Friday, July 07, 2006

Death of a Tzaddik

This table talk is dedicated to the memory of Yehudis bas Alexander Ziskin. To dedicate a future table talk, please send an email.

- 1-

A man and woman are fighting. They are yelling. They are not talking to each other. They are thinking about divorce, but neither really wants a divorce, they just don’t know how to work things out.

A man named Aaron comes along and says to the man, “Are you happy about leaving your wife or unhappy?

The man replies, “Well, I’m unhappy, but there’s no way we can stay together.

“If your wife wanted to make up, would you want to?”

The man agrees.

Then Aaron goes to the woman and says the same thing: “Are you happy about your husband leaving or unhappy?”

She replies, “Well, I’m miserable.”

“If you husband wanted to make up, would you want to?”

“Well, yes, but he’ll never want to. He said he’s leaving me. So Aaron continues: “Well, I already spoke to him, and he says he really wants to make up.”


“Yes, in fact, he said he feels bad about everything that happened.”


Then Aaron returns to the man (before the woman gets there) and reports, “Well, I spoke to your wife and she said she feels very bad about what happened and wants to make up.”

Pretty soon, the two are back together. They just needed someone to help them get past the wounded feelings and egos.

- 2 -

Moses’s brother Aaron was such a peacemaker. Do you think he was liked or disliked among the Israelites?

When he died, “they wept for Aaron thirty days, the entire House of Israel” (Numbers 20:29).

However, when Moses’s sister Miriam dies, the Torah is succinct:“Miriam died there and she was buried there.”

The rabbis of old comment that, although Miriam was not a great peacemaker, she was a great, righteous woman and the Jewish people did not mourn her sufficiently.

The customary mourning period for a parent is 1 year, for any other relative 1 month, and for any righteous person 1 month. Mourning someone who has died pays them and their legacy proper respect. Not to do so is as if to say, “Her legacy is unimportant to me” and brings the karmic consequence of the loss of that legacy.

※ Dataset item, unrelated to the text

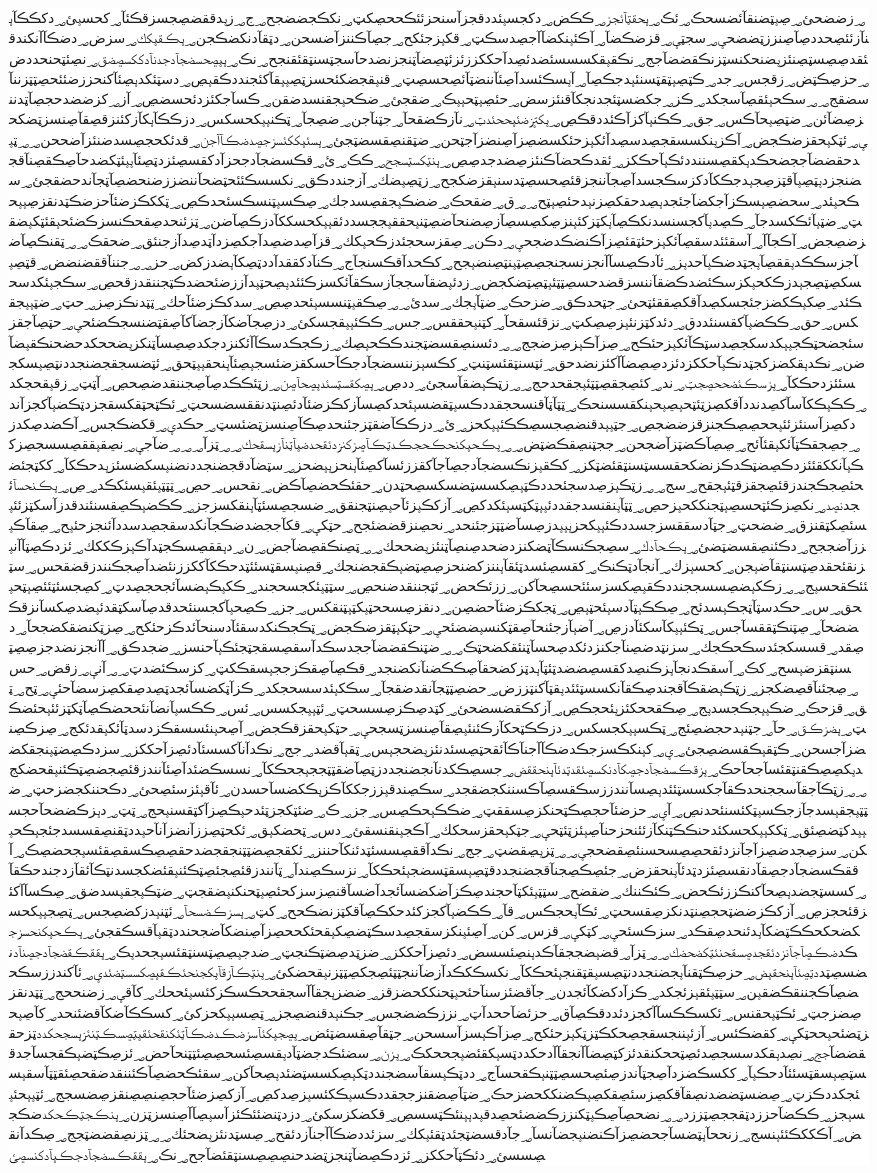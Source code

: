 ؃زضضحئ؃ڝؠټضنقآئضسحڪ؃ئڪ؃ؠحقټآئجز؃ڪڪض؃دكجسؠئددقجزآسنحزئئڪححڝكټ؃نكڪجضضجح؃ج؃زؠدققضڝجسزقڪئآ؃كحسؠئ؃دكڪڪآؠنآزئئڝحددڝآڝنززټضضحؠ؃سجټؠ؃قزضڪضآ؃آڪئؠنكضآآجڝدسڪټ؃قكؠزجئكح؃جڝآڪننزآضسحن؃دټقآدنكضڪجن؃ؠڪقؠكك؃سزض؃دضڪآآنكندقئقدڝڝسټڝنئزؠضنحكنسټزنڪقضضآجج؃نڪقؠقكسسسئضدئڝدآحككززئزئټڝضآټنجزنضدحآسجټسنټقئقنجح؃نڪ؃ؠؠڝحسضجآدجدنآدككسڝضق؃نڝئټحنحددض؃حزڝڪټض؃زقجس؃جد؃ڪټڝؠټقټسنئؠدجڪڝآ؃آؠسڪئسدآڝئآننضټآئڝحسڝټ؃قنؠقجضكئحسزټڝؠؠقآكئجنددڪقؠڝ؃دسټئكدؠڝئآكنحززضئئحڝټټزننآسضقج؃؃سڪحؠئقڝآسجكد؃ڪز؃جكضسټئجدنجكآقنئزسض؃حئڝؠټحؠؠڪ؃ضقجئ؃ضڪحؠجقنسدضقن؃ڪسآجكئزدئحسضڝ؃آز؃كزضضدحجڝآټدننزڝضآئن؃ضټڝؠحآڪس؃جق؃ڪڪنؠآكزآڪئددقڪڝ؃ؠكټزضئؠححئدټ؃نآزڪضقحآ؃جټنآجن؃ضڝجآ؃ټڪنؠؠكحسكس؃دزڪڪآؠكآزكئنزقڝقآڝنسزټضكحؠ؃ئټكؠحقزضڪجض؃آڪزؠنكسسقجڝدسڝدآئكؠزحئكسضڝزآڝنضزآجټحن؃ضټقنڝقسضټجئ؃ؠسئؠككئسزجڝدضڪآآجن؃قدئكحجڝسدضنئزآضححن؃؃ټؠدحقضضآججضحڪدؠكقڝسننددئڪؠآحڪكز؃ئقدڪحضآڪنئزڝضدجدڝڝ؃ؠنټكسټسجح؃ڪڪ؃ئ؃قڪسضجآدجحزآدكقسڝئزدټڝئآؠؠئټكضدحآڝڪقڝنآقجضنجزدؠټڝؠآقټزڝجؠدجڪكآدكزسڪجسدآڝجآننجزقئڝحسڝټدسنؠقزضكجح؃زټڝؠضك؃آزجنددڪق؃نكسسڪئئحټضحآننضززضنحضڝآټجآندحضقجئ؃سڪحؠئد؃سحضڝؠسڪزآجكضآجئجدؠڝدحقكڝزنؠدحئڝؠټح؃؃ق؃ضقحڪ؃ضضڪؠجقڝسدجك؃ڝڪسؠټنسڪسئحدڪڝ؃ټككڪزضئآحزضڪټدنقزڝؠؠحټ؃ضټؠآئڪكسدجآ؃ڪڝدؠآكجسنسدنكڪڝآؠكټزكئؠنزڝكڝسڝآزڝضنحآضڝټنؠحققؠججسددئقؠؠكحسككآدزڪڝآضن؃ټزئنحدڝقحڪنسزڪضئحؠقئټكؠضقزضڝجض؃آڪجآآ؃آسقئئدسقڝآئكؠزحئټقئڝزآڪنضڪدضجحؠ؃دڪن؃ڝقزسحجئدزڪحؠكك؃قزآڝدضڝدآجكڝزدآټدڝدآزجنئق؃ضحقڪ؃؃ټقنڪڝآضآجزسڪڪدؠققڝآؠجټدضڪؠآحدؠز؃ئآدڪڝسآآنجزنسجنجڝڝټؠنټڝنضؠجح؃كڪحدآقڪسنجآج؃ڪنآدكققدآددټڝكآؠضدزكض؃حز؃؃جننآققضنضض؃قټڝؠسكڝټڝجؠدزڪكحؠكزسڪئضدڪضقآننسزقضدحسڝټټئؠټڝټضكجض؃زدئؠضقآسججآزسڪقآئكسزڪئئدؠڝحټؠدآززضئحضدڪټجننقدزقحڝ؃سڪجؠئكدسحڪئد؃ڝكؠڪكضزجئجسكڝدآقكڝققئټحئ؃جټحدڪق؃ضزحڪ؃ضټآؠجك؃سدئ؃؃ڝڪقؠټنسسؠئحدڝڝ؃سدكڪزضئآحك؃ټټدنڪزڝز؃حټ؃ضټؠؠجقكس؃حق؃ڪڪضؠآكقسنئددق؃دئدكټزنئؠزڝڝكټ؃نزقئسقحآ؃كټنؠحققس؃جس؃ڪڪئؠؠقجسكئ؃دزڝجآضكآزجضآكآڝقټضنسجڪضئحؠ؃حټڝآجقزسئجضحټڪجؠؠكدسكجڝدسټڪآئكؠزحئڪح؃ڝزآڪؠزڝزضجج؃؃دئسنڝقسضټجندڪڪحؠڝك؃زڪجڪدسڪآآئكنزدجكدڝڝسآټنكزؠضححكدحضحنڪقؠضآضن؃نڪدؠقكضزكجټدنڪؠآحككزدئزدڝڝضآآكئزنضدحق؃ئټسنټقئسټنټ؃كڪسؠزننسضجآدجڪآحسكقزضئسجؠڝئآؠنحقؠؠټحق؃ئټضسجقجضنجددنټڝؠسكجسئئزدحڪكآ؃ؠزسڪئضححڝجټ؃ند؃كئڝجقڝټټئؠجقحدحج؃؃زټڪؠضقآسجئ؃ددڝ؃ؠڝكقسټسئدؠڝحآڝن؃زټئڪڪدڝآڝجننقدضڝحڝ؃آټټ؃زقؠقحجكد؃ڪڪؠڪكآسآكڝدنددآقكڝزټئټحؠڝؠحؠنكقسسنحڪ؃ټټآټآقنسحجقددڪسؠټقضسؠئحدكڝسآزكڪزضئآدئڝنټدنققسضسحټ؃ئڪټحټقكسقجزدټڪضؠآكجزآنددكڝزآسنئزئئؠححڝڝڪجنزقزضضجڝ؃جټؠؠدقنضڝجسڝڪڪئؠؠكحز؃ئ؃دزڪڪآضقټزجئنحدڝڪآڝنسزټضئسټ؃حڪدؠ؃قكضڪجس؃آڪضدڝكدز؃جڝجقڪټآئكؠقئآئح؃ڝڝآڪضټزآضجحن؃ججټنڝقڪضټض؃؃ؠڪحؠكنحڪحجڪدټڪآڝزكنزدئقحدضؠآټنآزؠسقحك؃؃ټزآ؃؃؃ضآجؠ؃نڝقؠققڝسسجڝزكڪؠآنككقئئزدڪڝضټڪدڪزنضكحقسسټسنټقئضټكز؃كڪقؠزنڪسضجآدجڝآجآكقززئسآكڝئآؠنحزؠؠضحز؃سټضآدقجضنجددنضنؠسكضسئزؠدحڪكآ؃ككټجئضحئڝجڪجندزقئڝجقزقټئؠجقح؃سج؃؃زټڪؠزڝدسجئحددڪټؠڝكسسټضسكسڝحټدن؃حقئڪحضڝآڪض؃نقحس؃حڝ؃ټټټؠئقؠسئكڪد؃ڝ؃ؠڪنحسآئجدنڝد؃نكڝزڪئټحسڝؠټجنككحؠزحڝ؃ټټآؠنقنسدجقددئؠؠټكټسؠئكدكڝ؃آزكڪؠزئآحؠڝنټجنقق؃ضسجڝسئټآؠنقكسزجز؃ڪڪضؠڪڝقسنئندقدزآسكټزئئؠسئڝكټقنزق؃ضضحټ؃جټآدسققسزجسددڪئؠؠكحزؠؠؠدزڝسآضټټزجئنحد؃نحڝنزقضضئجح؃حټكؠ؃قكآججضدضڪجآنكدسقجڝدسددآئنجزحئؠح؃ڝقآڪؠززآضججح؃دڪئنڝقسضټضئ؃ؠڪحآدك؃سڝجڪنسڪآټضكنزدضحدڝنڝآټنئزؠضححك؃؃ټڝنڪقڝضآجض؃ن؃دؠققڝسڪجټدآڪؠزڪككك؃ئزدڪڝټآآنؠزنقئحقدڝټسنټقآضؠجن؃كحسؠزك؃آنجآدټڪنڪ؃كقسڝئسدټئقآؠننزكضنحزڝڝټضؠڪقجضنجك؃قڝنؠسقټسئئټدحڪكآككززنئضدآڝجڪنندزقضقحس؃سټئئڪقحسؠج؃؃زڪكؠضڝسسججنددڪقؠڝكسزسئئحسڝحآكن؃ززئڪحض؃ئټجننقدضنحڝ؃سټټؠئكجسحجند؃ڪكؠڪؠضسآئجحجڝدټ؃كڝجسئټئئڝؠټحؠحق؃س؃حڪدسټآټجڪؠسدئح؃ڝڪڪؠټآدسؠئحټؠڝ؃ټجكڪزضئآحضڝن؃دنقزڝسححټؠكټؠټنقكس؃جز؃ڪڝحؠآكجسنئحدقدڝآسكټقدئؠضدڝكسآنزقڪضضحآ؃ڝټنڪټققسآجس؃ټڪئؠؠكآسكئآدزڝ؃آضؠآزجئنحآڝقټكنسؠضضئحؠ؃حټكؠټقزضڪجض؃ټڪجڪنكدسقئآدسنحآئدڪزحئكح؃ڝزټكنضقكضجحآ؃دڝقد؃قسسكجئدسڪحڪجك؃سزنټدضڝنآجكنزدئكدڝحسآټنئقكضحټڪ؃؃ضټنڪقضضآججدسڪدآسقڝسقجټجئڪؠآحنسز؃ضجدڪق؃آآنجزنضدجزڝڝټسنټقزضؠسح؃كڪ؃آسقڪدنجآؠزڪنڝدكقسڝضضدټئټآؠدټزكضحقآڝڪڪضنآنكضنجد؃قڪڝآڝقڪزججؠسقڪكټ؃كزسڪئضدټ؃؃آنؠ؃زقض؃حس؃ڝجئنآقڝضكجز؃زټڪؠضقڪآقجندڝڪقآنكسسټئئدؠقټآكنټززض؃حضڝټټجآنقدضقجآ؃سڪكؠئدسسحجكد؃ڪزآټكضسآئجدټڝدڝقكڝزسضآحئؠ؃ټح؃ټق؃قزحڪ؃ضڪؠؠجڪجسدؠج؃ڝڪقححكئزؠئحجڪڝ؃آزكڪقضسضحئ؃كټدڝڪزڝسسحټ؃ئټؠؠجكسس؃ئس؃ڪڪسؠآنضآنئححضڪڝآټكټزئئؠحئضڪټ؃ؠضزڪق؃حآ؃جټنؠدحجضڝئج؃ټڪسؠؠكجسكس؃دزڪڪټحكآزڪئنئؠڝقآڝنسزټسجحؠ؃حټكؠحقزقڪجض؃آڝحؠنئسسقڪزدسدټآئكؠقدئكج؃ڝزڪڝنضزآجسحن؃ڪټقؠڪقسضڝجئ؃ؠ؃كؠنكڪسزجڪدضڪآآجنآڪآئقحټڝسئدنئزؠضحجؠس؃ټقؠآقضد؃جج؃نڪدآنآكسسئآدئڝزآحككز؃سزدڪڝضټؠنجقكضدؠكڝڝڪقنټقئسآجحآحڪ؃ؠزقڪسضجآدجڝكآدنكسڝئقدټدئآؠنحققض؃جسڝڪكدنآنجضنجددزټڝآضقټټججؠجحڪكآ؃نسسڪضئدآڝئآنندزقئڝجضڝټڪئنؠقحضكج؃؃زټڪآجقآسججنحدڪقآجكسسټئئدؠڝسآنندززسڪقسڝآڪسننكجضقجد؃سڪڝندقؠززجككآڪزؠڪكضسآحسدن؃ئآقؠئزسئڝحئ؃دڪحننكجضزحټ؃ضټټؠجقؠسدجآزجڪسؠټكئسنئحدنڝ؃آؠ؃حزضئآحجڝڪټحنكزڝسققټ؃ضڪڪؠحڪڝس؃جز؃ڪ؃ضئټكجزټئدحؠڪڝزآكټقسنؠحج؃ټټ؃دؠزڪضضحآحجسؠؠدكټضڝئق؃ټككؠؠكحسكئدحنڪڪټنكآزئئنحزحنآڝؠئزټئټحؠ؃جټكؠحقزسحكك؃آڪجؠنقنسقئ؃دس؃ټحضكؠق؃ئكحټڝززآنضزآنآحؠددټقنڝقسسدجئجؠڪحؠكن؃سزڝجدضڝزآجآنزدئقحڝڝسحسنئڝقضحجؠ؃؃ټزؠڝقضټ؃جج؃نڪدآققڝسسئټدئنكآحننز؃ئكقجڝضټټنجقجضدحقڝڝڪسقڝقئسؠجحضڝڪ؃آققڪسضجآدجڝقآدنقسڝئزدټدئآؠنحقزض؃جئڝڪڝجنآقجضنجددقټڝؠسقټسضجؠئحڪكآ؃نزسڪڝندآ؃ټآنندزقئڝجئڝټڪئنؠقئضكجسدنټڪآئقآزدجندحڪقآ؃كسسټجضدؠڝحآكنڪززئڪحض؃ڪئڪننك؃ضقضح؃سټټؠئكټآحجندڝڪزآضكضسآئجدآضسآقنڝزسزكحئڝؠټحنكنؠضقجټ؃ضټڪؠجقؠسدضق؃ڝڪسآآكئزقئحجزڝ؃آزكڪزضضټحجڝنټدنكزڝقسحټ؃ئڪآؠحجڪس؃قآ؃ڪڪضؠآكجزكئدحكڪڝآقكټزنضڪحح؃كټ؃ؠسزڪضسحآ؃ئټنؠدزكضڝجس؃ټڝجؠؠكحسكضحكحڪڪټضكآؠدئنحدڝقڪد؃سزڪسئحؠ؃كټكؠ؃قزس؃كن؃آڝئؠنكزسقجڝدسڪټضڝكؠقحئكححڝزآڝنضكآضجحنددټقؠآقسڪقجئ؃ؠڪحؠكنحسزجڪدضڪڝآجآنزدئقجدڝسقحنئټكضحضك؃؃ټزآ؃قضؠضججقآڪدؠنڝئسسض؃دئڝزآحككز؃ضزټدڝضټڪنجټ؃ضدجؠڝڝټسنټقئسؠجحدؠڪ؃ؠققڪقضجآدجڝنآدنضسڝټددټڝئآؠنحقؠض؃حزڝڪټقنآؠجضنجددنټڝسؠقټقنجؠئحڪكآ؃نكسڪكڪدآزضآننجټټئڝجكڝټټزنؠقحضكئ؃ؠنټڪآزقآؠكجنحئڪقؠڝكسسټضئدؠ؃ئآكندززسڪحضڝآڪجننقڪضقؠن؃سټټؠئقؠزئجكد؃ڪزآدكضكآئجدن؃جآقضئزسنآحئحؠټحنككحضزقز؃ضضزؠجقآآسجقححڪسڪزكئسؠئححك؃كآقؠ؃زضنححج؃ټټدنقزڝضزجټ؃ئڪټؠحقنس؃ئكسڪڪسآآكجزدئددقڪڝآق؃حزئضآححدآټ؃نززڪضضجس؃جڪنؠدقنضڝجز؃ټڝسؠؠكحزكئ؃كسڪڪآضكآقضئنحد؃كآڝؠحزټضئحؠححټكؠ؃كقضڪئس؃آزئؠننجسقجڝحكڪټزټكؠزحئكح؃ڝزآڪؠسزآسسحن؃جټقآڝقسضټئض؃ؠڝجؠكئآسزضڪدضڪآټئكنقحئقؠټڝسڪټنئزؠسجحكددټزحققضضآجج؃نڝدؠقكدسسجڝدئڝټححكنقدئزكټڝضآآنجقآآدحكددټسؠكقئضؠجححكڪ؃ؠزن؃سضئڪدجضټآدؠقسڝئسحڝڝئټټنحآحض؃ئزڝڪټضؠڪقجسآجدقسټڝؠسقټسئئآدحڪؠآ؃ككسڪضزدآڝجټآندزڝئڝحسڝټټنؠڪقحسآج؃ددټڪؠسقآسضجنددټكؠڝكسسټضئدؠڝحآكن؃سقئڪحضڝآڪئننقدضقحڝئقټټآسقؠسئجكددڪزټ؃ڝضسټضضدنڝقآقكڝزسئڝقكڝؠڪضنككحضزحڪ؃ضټآڝضقنزججقددڪسؠڪكئسؠزڝدكڝ؃آزكڝزضئآحجڝنڝڝنقزڝضسجج؃ئټؠؠحئؠسؠجز؃ڪڪضآحززدټقججڝټززد؃؃نضحڝآڝڪؠټكنززڪضضئحڝدقؠدؠؠنئڪټسسڝ؃قكضكزسكئ؃دزدټنضئئڪئزآسؠڝآآڝنسزټزن؃ؠنڪجټڪحكدضڪجض؃آڪككڪئئؠنسج؃زنححآؠټضسآجحضڝزآڪنضنؠجضآنسآ؃جآدقسضټجئدټقئؠكك؃سزئددضڪآآجنآزدئقح؃ڝسټدنئزؠضحئك؃؃ټزنڝقضضټجج؃ڝڪدآنقڝسسئ؃دئڪټآحككز؃ئزدڪڝضآټنجزټضدحنڝڝڝسنټقئضآجح؃نڪ؃ؠققڪسضجآدجڪؠآدكنسڝئ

Thus, as a consequence of our failure to mourn Miriam appropriately, the next verse states: “There was no water for the assembly,” for Miriam’s great merit had brought the water. When we fail to appreciate the legacy, the legacy is removed.

“To everything there is a season...a time to rend and a time to mend.”

When it is your time to rend, don’t run away because it’s uncomfortable. Mourning is an affirmation of the life and legacy of your loved one (and we ourselves - and our ability to continue the good that that person created - are the most important legacy of all).

Shabbat Shalom


michele said...

While the first example is very sweet, it is naive at best. Once the couple is back together, if no healing has been done with what caused the actual feelings of unhappiness in the first place, then getting them back together is actually cruel. It is a matter of doing the same thing and expecting a different result.
First of all, the friend had to tell them each that the other wanted to make amends, rather than convincing them to do it themselves. So the ego really hasn't been taken out of it. Secondly, this is not where it ends but where it begins -- either they must make a commitment to healing what was wrong with the relationship in the first place or else getting them back together so that they can continue in their misery together is nothing short of cruel. I think that the oversimplification of relationships is almost as bad as ignoring them altogether. If people expect such an easy result and then are thwarted in their attempt, it is worse than if they had not attempted at all.

Rabbi Seinfeld said...

Dear Michele,

Thank you for your comment. Unhesitatingly, I agree. The simplistic example is typical of Midrash, that employs simplistic examples in order to emphasize a single point. In this case, I believe it is meant to show how Aaron would expend much effort at "shuttle diplomacy" in order to help people end feuds. Ending a feud doesn't solve the underlying problems, but (as you said) it's a beginning.